Teaching for Change and the Zinn Education Project have so many interactive resources (many repackaged for virtual teaching) on the history of voting rights in the United States. The role plays are especially recommended because they feature so many students, a narrative that is really inspiring to young people. I used this lesson from Teaching Tolerance to launch a study of the 1965 Voting Rights Act that connected to the spring primaries. All students should have an accurate understanding of the ways women and BIPOC fought (and continue to fight) for their suffrage. 1919 was NOT the year all women received the right to vote. These facts are really appropriate to bring up in a major national election year, but also during smaller local or state ones as well.

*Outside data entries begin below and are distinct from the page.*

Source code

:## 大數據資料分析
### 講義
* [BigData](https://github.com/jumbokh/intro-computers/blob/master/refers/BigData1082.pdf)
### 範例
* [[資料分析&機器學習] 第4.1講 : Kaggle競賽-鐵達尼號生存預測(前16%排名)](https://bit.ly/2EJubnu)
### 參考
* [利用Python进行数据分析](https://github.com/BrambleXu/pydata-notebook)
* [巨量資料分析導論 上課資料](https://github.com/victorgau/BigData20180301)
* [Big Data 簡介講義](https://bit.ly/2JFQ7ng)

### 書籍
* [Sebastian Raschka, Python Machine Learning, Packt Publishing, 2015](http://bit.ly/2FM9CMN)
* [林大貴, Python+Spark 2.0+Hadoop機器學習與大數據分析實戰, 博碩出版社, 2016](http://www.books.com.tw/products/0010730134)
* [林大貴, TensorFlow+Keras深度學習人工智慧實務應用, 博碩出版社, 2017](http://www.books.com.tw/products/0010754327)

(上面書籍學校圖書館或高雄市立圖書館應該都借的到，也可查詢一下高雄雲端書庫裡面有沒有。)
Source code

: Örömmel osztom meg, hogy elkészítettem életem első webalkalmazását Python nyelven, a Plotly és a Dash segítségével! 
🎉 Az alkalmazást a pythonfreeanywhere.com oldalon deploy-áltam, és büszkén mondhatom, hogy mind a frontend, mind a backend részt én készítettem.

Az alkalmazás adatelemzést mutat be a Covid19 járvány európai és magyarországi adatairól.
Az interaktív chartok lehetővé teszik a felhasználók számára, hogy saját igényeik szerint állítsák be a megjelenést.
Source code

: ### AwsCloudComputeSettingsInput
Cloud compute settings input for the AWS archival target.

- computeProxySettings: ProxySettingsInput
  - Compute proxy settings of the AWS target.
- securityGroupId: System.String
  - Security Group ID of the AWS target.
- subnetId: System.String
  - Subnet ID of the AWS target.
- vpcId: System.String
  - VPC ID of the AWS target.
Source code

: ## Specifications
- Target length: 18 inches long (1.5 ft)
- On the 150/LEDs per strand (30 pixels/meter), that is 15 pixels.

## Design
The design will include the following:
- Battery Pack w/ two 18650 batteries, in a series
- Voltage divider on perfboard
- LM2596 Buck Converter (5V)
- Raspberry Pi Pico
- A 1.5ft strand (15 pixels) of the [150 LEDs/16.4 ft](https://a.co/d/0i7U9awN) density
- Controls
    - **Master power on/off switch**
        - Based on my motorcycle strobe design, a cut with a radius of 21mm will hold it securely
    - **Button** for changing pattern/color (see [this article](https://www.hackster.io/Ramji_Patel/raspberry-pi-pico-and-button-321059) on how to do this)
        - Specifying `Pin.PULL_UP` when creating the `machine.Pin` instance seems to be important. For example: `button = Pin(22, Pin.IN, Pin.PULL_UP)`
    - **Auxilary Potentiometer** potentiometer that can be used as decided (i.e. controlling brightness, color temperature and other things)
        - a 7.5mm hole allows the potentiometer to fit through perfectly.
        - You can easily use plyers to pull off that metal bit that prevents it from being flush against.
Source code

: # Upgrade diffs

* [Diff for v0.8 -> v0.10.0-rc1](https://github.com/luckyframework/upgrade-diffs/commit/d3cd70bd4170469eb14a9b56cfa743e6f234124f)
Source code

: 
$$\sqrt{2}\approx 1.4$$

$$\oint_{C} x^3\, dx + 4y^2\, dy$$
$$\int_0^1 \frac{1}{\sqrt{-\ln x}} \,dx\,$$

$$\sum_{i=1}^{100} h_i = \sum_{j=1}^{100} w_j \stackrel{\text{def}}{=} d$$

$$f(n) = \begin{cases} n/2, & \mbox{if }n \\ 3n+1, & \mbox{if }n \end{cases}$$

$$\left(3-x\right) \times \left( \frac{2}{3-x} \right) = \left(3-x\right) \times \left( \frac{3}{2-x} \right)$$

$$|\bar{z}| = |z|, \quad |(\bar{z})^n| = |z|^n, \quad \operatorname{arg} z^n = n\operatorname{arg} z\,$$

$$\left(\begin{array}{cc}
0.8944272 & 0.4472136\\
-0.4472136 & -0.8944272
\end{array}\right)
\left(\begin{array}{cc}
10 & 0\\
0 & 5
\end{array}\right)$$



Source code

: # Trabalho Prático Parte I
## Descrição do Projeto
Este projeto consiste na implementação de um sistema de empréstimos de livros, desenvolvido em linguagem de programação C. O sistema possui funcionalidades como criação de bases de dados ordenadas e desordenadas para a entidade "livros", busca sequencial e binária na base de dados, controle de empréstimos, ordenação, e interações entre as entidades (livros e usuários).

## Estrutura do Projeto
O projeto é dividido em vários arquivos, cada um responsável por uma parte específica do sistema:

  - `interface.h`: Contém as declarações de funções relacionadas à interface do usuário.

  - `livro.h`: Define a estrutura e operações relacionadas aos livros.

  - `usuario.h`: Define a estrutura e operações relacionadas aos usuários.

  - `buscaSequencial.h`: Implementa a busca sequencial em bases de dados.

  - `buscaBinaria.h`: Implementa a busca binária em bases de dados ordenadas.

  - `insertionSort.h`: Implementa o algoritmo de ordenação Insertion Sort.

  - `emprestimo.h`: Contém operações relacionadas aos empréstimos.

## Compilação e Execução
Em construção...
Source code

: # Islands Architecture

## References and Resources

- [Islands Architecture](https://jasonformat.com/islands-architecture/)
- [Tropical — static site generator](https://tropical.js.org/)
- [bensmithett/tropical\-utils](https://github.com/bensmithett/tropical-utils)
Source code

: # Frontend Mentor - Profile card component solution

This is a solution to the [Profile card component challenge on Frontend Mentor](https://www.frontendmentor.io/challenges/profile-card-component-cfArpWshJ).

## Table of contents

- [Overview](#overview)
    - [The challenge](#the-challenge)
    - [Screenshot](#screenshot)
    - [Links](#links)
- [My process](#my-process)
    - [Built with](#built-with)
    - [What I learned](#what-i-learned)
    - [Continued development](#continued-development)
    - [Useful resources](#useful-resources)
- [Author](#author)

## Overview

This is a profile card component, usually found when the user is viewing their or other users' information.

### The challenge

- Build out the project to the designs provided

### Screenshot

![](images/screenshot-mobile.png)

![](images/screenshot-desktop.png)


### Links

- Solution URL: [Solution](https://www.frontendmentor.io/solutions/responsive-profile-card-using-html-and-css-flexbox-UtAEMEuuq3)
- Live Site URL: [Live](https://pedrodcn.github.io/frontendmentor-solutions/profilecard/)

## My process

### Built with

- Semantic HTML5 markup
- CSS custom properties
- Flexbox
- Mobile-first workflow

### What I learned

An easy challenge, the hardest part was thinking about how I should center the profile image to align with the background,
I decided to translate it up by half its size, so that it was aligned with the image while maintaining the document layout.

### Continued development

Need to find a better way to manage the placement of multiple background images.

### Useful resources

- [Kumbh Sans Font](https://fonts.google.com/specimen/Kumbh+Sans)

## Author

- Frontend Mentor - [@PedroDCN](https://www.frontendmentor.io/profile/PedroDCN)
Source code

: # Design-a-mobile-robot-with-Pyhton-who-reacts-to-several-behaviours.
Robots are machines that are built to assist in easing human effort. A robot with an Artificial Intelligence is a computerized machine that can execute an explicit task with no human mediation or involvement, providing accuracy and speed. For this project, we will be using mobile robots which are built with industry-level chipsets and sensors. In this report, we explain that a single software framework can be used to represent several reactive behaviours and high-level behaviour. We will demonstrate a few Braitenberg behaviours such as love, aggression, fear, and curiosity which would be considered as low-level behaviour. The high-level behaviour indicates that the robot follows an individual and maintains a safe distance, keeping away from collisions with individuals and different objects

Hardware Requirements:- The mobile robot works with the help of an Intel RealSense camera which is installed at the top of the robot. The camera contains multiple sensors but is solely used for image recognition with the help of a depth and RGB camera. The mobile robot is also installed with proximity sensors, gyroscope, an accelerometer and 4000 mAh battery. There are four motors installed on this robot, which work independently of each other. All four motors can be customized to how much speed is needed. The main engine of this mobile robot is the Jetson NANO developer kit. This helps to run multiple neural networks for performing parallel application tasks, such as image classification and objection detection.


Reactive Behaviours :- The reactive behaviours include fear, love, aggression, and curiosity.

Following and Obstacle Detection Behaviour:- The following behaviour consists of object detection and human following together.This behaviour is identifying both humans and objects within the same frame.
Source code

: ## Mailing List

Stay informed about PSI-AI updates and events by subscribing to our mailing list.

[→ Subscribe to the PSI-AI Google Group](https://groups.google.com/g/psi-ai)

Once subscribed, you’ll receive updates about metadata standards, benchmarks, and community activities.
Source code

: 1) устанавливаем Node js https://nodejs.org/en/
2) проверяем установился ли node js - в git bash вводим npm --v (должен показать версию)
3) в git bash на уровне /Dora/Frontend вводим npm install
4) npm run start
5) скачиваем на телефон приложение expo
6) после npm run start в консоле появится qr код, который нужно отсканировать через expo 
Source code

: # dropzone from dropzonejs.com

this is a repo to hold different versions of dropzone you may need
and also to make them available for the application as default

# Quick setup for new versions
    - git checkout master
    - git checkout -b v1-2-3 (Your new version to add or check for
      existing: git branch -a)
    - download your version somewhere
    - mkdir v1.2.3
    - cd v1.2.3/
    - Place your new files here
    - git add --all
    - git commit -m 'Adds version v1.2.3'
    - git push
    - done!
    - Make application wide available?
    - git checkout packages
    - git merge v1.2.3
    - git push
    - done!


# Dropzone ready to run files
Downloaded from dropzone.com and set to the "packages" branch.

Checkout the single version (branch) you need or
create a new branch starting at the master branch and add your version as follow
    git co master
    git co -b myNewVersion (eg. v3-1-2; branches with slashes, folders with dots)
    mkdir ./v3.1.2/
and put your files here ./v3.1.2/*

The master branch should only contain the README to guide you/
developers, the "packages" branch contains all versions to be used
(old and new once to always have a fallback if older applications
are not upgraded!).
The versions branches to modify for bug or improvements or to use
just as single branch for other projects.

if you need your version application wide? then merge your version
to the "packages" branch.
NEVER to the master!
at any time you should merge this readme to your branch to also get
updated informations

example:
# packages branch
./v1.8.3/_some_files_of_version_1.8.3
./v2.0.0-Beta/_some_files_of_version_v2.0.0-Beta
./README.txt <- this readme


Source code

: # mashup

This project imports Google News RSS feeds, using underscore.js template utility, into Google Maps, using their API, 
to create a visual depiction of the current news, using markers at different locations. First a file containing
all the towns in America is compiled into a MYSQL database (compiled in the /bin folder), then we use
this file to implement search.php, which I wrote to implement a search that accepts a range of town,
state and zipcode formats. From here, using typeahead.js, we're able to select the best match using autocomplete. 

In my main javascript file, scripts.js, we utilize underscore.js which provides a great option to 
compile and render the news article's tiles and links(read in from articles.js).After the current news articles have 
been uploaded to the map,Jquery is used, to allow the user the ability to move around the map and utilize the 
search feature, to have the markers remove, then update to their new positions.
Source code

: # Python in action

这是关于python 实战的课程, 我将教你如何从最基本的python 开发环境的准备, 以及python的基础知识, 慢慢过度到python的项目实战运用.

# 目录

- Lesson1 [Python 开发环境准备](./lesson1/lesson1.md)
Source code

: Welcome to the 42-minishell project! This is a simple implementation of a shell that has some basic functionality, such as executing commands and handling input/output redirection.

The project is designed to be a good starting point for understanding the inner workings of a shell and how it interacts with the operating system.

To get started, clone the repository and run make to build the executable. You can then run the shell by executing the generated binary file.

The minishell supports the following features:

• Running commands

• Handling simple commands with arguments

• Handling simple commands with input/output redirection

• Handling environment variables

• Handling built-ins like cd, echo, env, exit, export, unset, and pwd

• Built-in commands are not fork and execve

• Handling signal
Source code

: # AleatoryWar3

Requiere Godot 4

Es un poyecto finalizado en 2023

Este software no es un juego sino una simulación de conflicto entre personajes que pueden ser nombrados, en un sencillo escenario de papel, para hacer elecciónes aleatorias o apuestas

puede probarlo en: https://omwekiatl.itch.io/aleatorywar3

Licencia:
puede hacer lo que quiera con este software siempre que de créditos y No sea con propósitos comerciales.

I really enjoyed this Throughline/Up First podcast about Frederick Douglass. Voting was very important to his concept of freedom. Lucretia Mott was a really interesting suffragist and abolitionist, and the National Women’s History Museum has a set of four lessons on her, other suffragists, and the Seneca Convention. I’ve written before about Fannie Lou Hamer; her speech is a riveting primary source on the lengths white supremacists went to prevent Black people from voting. These three individuals had very different journeys gaining access to the polls. Examining them together weaves a powerful narrative about obtaining and protecting a truly inclusive right to vote.
This slideshow was created to lead a virtual activity on voting for my son’s kindergarten playgroup. They really enjoyed learning about our local leaders, doing the scavenger hunt for issue related items, and hearing the read aloud from Sankofa Books.
My colleague, Krystle Merchant, Director of Community Engagement at Maret School, designed this awesomely engaging and comprehensive Peardeck for our middle school students.
However you choose to do it, however hard next week might be, we need to lean into opportunities to talk about the election with our kids, EVEN if our schools request that we not make it too “political”, whatever that might be code for. Our students are tomorrow’s voters, and what we do now sows the seeds for future generations of engaged citizenship in our democracy.